* RECORDS SHOWN:
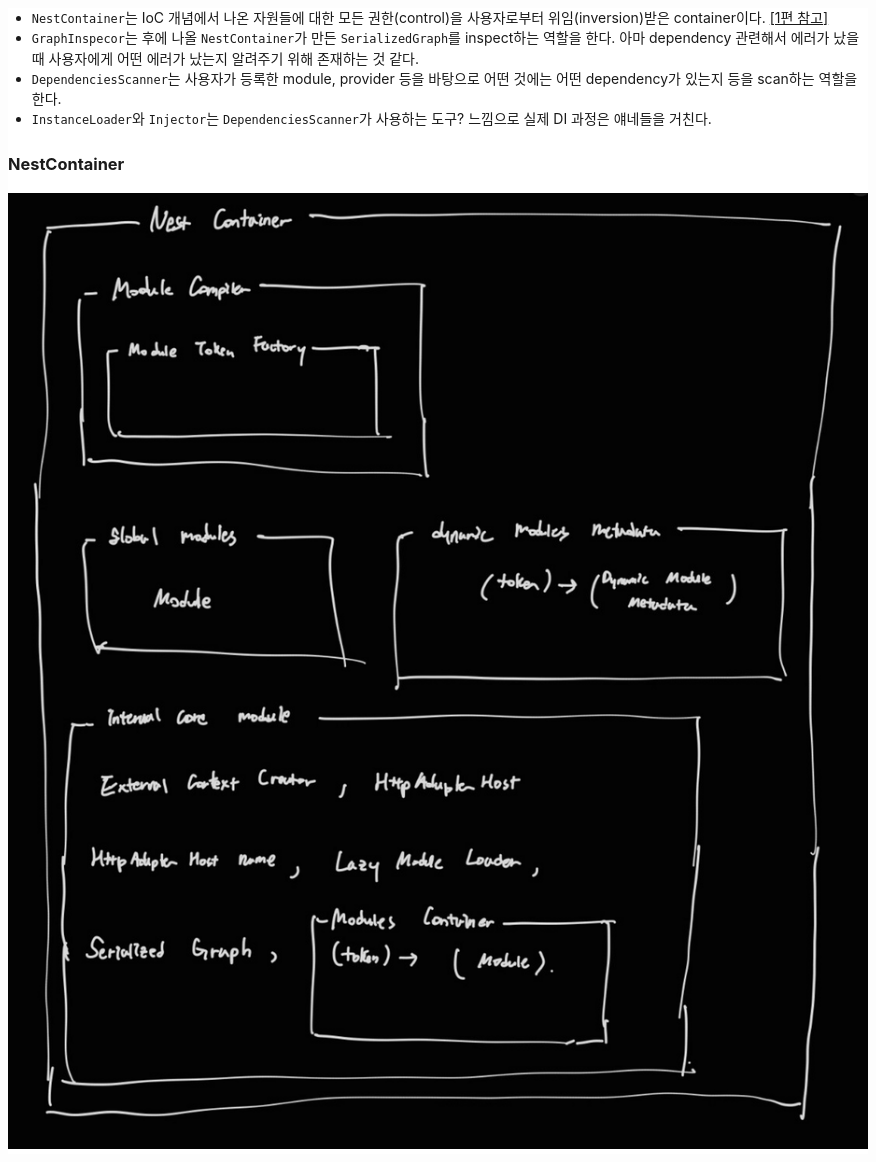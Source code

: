 - `NestContainer`는 IoC 개념에서 나온 자원들에 대한 모든 권한(control)을 사용자로부터 위임(inversion)받은 container이다. [[1편 참고]](/knowledge/2023/05/01/NestJS1-What-is-NestJS.html#inversion-of-control)
- `GraphInspecor`는 후에 나올 `NestContainer`가 만든 `SerializedGraph`를 inspect하는 역할을 한다. 아마 dependency 관련해서 에러가 났을 때 사용자에게 어떤 에러가 났는지 알려주기 위해 존재하는 것 같다.
- `DependenciesScanner`는 사용자가 등록한 module, provider 등을 바탕으로 어떤 것에는 어떤 dependency가 있는지 등을 scan하는 역할을 한다.
- `InstanceLoader`와 `Injector`는 `DependenciesScanner`가 사용하는 도구? 느낌으로 실제 DI 과정은 얘네들을 거친다.

### NestContainer

![Nest Container](/assets/images/post/2023-05-01-NestJS8-How-NestJS-works-20230501175816.png)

* WORK INSTRUCTIONS:
Only an exact copy is needed: the lines from the opening of the listing through the line with "위해 존재하는 것 같다.", both included, minus the pictures.

* RESPONSE AREA:
Source code

: - `NestContainer`는 IoC 개념에서 나온 자원들에 대한 모든 권한(control)을 사용자로부터 위임(inversion)받은 container이다. [[1편 참고]](/knowledge/2023/05/01/NestJS1-What-is-NestJS.html#inversion-of-control)
- `GraphInspecor`는 후에 나올 `NestContainer`가 만든 `SerializedGraph`를 inspect하는 역할을 한다. 아마 dependency 관련해서 에러가 났을 때 사용자에게 어떤 에러가 났는지 알려주기 위해 존재하는 것 같다.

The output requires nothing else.